From behind a desk of heavy wood, Gabriela Ramirez nodded at him, held up one finger, and continued talking on the phone. “I understand. Yes. I’m trying to get you that assistance now.” A pause. “Well, Governor, perhaps if you had declared a state of emergency when the Children of Darwin first attacked, you wouldn’t be in this position. Yes. You’re welcome.” She tugged the headset from her ear and tossed it on the desk.

Leahy said, “Madam President.”

“Owen,” she said. Out in the hallway, a pneumatic nail gun went thunk, thunk, thunk, the sound only slightly more muffled here. “Sorry about the racket. You’d think that the Speaker’s office would have been pretty secure in the first place, but evidently the Secret Service disagrees.”

In 1947, Congress had codified the line of presidential succession to seventeen places, although in the decades since, there had never been a need to go beyond the VP. Then in a span of three months one president was impeached and his successor murdered, and now Gabriela Ramirez, the Speaker of the House of Representatives, had become the president of the United States.

“I think the Secret Service is right,” Leahy said. “You should relocate to Camp David for now.”

“America needs to know their government is still functioning.”

“America needs you to stay alive.”

“What do you think about the yahoos in the desert?”

“Seriously, ma’am, Camp David is a fortress—”

“Wyoming, outside Rawlins. This morning’s security briefing said there are a couple of thousand now?”

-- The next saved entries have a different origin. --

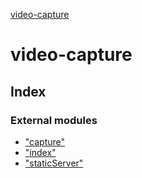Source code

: [video-capture](README.md)

# video-capture

## Index

### External modules

* ["capture"](modules/_capture_.md)
* ["index"](modules/_index_.md)
* ["staticServer"](modules/_staticserver_.md)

“About five thousand,” Leahy said. “With more arriving every day. They’re chartering buses, coming in pickup trucks with gun racks in the back. The camp is a mile from the New Canaan Holdfast fence line. Tri-d news picking up the story hasn’t helped. May as well be running advertisements.”

“All civilians?”

“Depends what you mean. They’re survivalists, right-wingers, that sort of thing. Plenty are former soldiers. But there’s no structure. Just disparate groups keeping to their own. Drinking beer and yelling anti-abnorm slurs. Firing guns in the air.”

“You’re not concerned.”

“I wouldn’t say that.”

“What would you say?”

“That I’m monitoring the situation.”

“Fine. Mind if we walk and talk? I’ve got an AFL-CIO thing.” Gabriela Ramirez stood, took a charcoal suit jacket from her chair back, and slid into it. “What’s the status on the military retrograde?”

“On schedule. All nuclear warheads were secured following December 1st. As of this morning, all ground-based missiles have been deactivated. Those carried by—”

“I’m sorry, but when you say ‘deactivated’—there’s no way that Erik Epstein can reactivate them?”

“No, ma’am.”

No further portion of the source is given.